New study says women's life expectancy could be cut by two years for every birth 4 years ago

New study says women's life expectancy could be cut by two years for every birth

Well, that's depressing.

New studies have emerged showing that apparently every birth can cut six months to two years off your life expectancy.

I mean, we know it feels like ten years is being cut off your life when you're constantly waking up to a crying baby for months. Or we can understand how running around after five children for years might take its toll.

But the birth? What about that youthful new-mamma glow everyone tells you about?

Just your cells ageing and dying.
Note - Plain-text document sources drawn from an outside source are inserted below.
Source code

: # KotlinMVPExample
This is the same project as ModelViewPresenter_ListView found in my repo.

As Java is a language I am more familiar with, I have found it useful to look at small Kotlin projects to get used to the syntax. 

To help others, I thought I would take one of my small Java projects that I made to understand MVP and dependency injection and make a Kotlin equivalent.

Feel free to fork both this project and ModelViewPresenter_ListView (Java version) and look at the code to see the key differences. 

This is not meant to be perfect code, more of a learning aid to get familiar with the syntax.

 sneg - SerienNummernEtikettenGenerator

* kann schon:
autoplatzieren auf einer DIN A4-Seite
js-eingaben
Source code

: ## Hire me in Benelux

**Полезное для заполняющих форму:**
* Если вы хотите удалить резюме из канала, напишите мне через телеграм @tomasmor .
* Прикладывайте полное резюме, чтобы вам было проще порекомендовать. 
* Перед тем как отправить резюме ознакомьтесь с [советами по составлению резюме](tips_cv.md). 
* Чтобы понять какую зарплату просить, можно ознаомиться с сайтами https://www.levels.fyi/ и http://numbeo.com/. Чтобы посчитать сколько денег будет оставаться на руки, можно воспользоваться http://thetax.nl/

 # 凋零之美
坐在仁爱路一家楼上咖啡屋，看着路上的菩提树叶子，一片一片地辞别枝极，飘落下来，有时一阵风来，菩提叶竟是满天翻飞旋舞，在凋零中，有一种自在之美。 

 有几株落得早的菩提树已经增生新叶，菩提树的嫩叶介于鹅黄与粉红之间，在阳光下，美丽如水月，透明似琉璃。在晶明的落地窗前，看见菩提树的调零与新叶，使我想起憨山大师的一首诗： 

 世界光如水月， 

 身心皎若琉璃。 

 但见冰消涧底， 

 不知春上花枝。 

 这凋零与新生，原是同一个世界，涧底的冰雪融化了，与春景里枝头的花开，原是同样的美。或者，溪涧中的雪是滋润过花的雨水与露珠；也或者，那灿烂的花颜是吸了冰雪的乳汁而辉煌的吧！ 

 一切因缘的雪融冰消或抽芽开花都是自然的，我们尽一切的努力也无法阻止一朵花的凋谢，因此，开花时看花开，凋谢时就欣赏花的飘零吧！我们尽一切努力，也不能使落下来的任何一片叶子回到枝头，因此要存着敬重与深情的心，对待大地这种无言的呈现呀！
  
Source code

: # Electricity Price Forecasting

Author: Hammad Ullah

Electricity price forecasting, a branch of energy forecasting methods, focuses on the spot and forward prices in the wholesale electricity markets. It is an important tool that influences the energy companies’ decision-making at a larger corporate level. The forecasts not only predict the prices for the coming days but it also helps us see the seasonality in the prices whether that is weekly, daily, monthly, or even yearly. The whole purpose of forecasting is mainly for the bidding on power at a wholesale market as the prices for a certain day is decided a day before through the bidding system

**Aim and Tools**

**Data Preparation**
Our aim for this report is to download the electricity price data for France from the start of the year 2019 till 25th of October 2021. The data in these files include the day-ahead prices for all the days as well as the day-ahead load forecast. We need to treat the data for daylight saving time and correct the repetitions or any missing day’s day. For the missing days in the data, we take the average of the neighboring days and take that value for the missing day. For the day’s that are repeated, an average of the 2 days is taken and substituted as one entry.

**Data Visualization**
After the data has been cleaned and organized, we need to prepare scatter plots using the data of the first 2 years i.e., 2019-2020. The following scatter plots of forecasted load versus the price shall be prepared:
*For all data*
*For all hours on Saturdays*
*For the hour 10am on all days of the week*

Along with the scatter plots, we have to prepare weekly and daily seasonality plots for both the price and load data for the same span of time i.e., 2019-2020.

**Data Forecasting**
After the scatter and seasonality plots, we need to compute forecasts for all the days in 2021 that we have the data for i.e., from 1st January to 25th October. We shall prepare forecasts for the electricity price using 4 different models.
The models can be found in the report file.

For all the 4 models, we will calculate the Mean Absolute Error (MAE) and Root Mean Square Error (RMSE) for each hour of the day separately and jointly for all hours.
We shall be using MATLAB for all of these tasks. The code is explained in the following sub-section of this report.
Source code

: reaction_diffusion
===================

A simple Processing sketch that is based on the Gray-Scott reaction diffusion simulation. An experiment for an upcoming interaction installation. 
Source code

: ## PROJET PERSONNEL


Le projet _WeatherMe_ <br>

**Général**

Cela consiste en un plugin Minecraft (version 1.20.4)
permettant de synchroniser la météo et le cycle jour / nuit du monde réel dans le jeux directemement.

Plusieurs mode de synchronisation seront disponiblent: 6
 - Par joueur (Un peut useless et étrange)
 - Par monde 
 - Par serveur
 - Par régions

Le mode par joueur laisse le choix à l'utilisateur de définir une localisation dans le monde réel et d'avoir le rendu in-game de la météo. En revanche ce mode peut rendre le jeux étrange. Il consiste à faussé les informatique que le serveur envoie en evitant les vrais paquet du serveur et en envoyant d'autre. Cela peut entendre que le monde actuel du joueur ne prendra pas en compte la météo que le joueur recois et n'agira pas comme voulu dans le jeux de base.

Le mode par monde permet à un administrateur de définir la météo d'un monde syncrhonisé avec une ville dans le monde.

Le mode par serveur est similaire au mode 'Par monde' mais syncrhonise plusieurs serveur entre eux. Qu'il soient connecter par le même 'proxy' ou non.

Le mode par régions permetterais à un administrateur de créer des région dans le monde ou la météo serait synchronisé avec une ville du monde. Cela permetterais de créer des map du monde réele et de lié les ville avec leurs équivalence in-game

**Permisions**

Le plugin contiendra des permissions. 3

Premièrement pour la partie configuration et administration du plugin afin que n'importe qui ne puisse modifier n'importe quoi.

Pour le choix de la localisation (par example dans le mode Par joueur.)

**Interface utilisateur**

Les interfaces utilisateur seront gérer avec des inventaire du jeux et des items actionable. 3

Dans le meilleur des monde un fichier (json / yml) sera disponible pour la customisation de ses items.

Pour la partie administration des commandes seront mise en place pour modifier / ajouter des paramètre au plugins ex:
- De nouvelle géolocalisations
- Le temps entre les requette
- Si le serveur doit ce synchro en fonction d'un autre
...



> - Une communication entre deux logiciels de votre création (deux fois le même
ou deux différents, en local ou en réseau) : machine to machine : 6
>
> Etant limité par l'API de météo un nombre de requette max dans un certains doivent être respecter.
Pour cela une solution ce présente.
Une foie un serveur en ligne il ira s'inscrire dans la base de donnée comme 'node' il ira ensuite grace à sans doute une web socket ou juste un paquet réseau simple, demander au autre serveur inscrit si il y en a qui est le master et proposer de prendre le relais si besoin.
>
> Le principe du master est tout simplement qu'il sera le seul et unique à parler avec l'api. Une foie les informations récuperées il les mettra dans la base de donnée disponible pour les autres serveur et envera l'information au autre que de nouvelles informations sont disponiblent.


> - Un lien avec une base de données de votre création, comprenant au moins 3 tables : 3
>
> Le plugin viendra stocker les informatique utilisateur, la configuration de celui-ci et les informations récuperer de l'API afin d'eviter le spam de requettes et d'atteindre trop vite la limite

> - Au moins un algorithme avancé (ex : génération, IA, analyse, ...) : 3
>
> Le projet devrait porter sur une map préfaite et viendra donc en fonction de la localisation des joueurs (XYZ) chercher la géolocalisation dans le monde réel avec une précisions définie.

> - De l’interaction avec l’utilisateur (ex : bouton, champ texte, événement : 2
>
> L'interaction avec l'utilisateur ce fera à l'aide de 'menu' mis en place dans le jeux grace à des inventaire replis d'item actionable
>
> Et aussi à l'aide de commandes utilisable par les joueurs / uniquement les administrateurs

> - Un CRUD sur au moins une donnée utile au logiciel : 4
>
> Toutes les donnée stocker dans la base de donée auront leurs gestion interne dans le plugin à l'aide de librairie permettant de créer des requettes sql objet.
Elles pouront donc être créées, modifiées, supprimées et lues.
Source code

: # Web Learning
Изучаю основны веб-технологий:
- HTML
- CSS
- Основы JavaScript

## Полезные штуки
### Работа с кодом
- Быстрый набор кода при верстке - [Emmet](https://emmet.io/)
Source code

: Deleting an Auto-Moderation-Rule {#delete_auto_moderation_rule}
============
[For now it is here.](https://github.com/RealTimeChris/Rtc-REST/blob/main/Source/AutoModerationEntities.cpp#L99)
Cool.

The study was carried out by researchers at Northwestern University in Illinois and looked at more than 3,200 women in the Philippines aged 20-22.

The researchers looked for two markers that predict mortality - telomere length and epigenetic age- and both appeared older in women who had had more children.


Study leader, Calen Ryan, said:

"Even after accounting for other factors that affect cellular ageing, the number of pregnancies still came out on top ."

According to the team, these cellular changes could be related to adaptive changes that the mother's immune system goes through during pregnancy.

Seriously, talk about taking one (year or two) for the team.

A follow-up study is now being carried out to see if the cells still appear older later in life. We're crossing our fingers that they don't.

Either way, we guess that age-old question is finally answered (you know the one we're talking about) - giving birth is definitely worse.

Not that we'd swap it for anything though.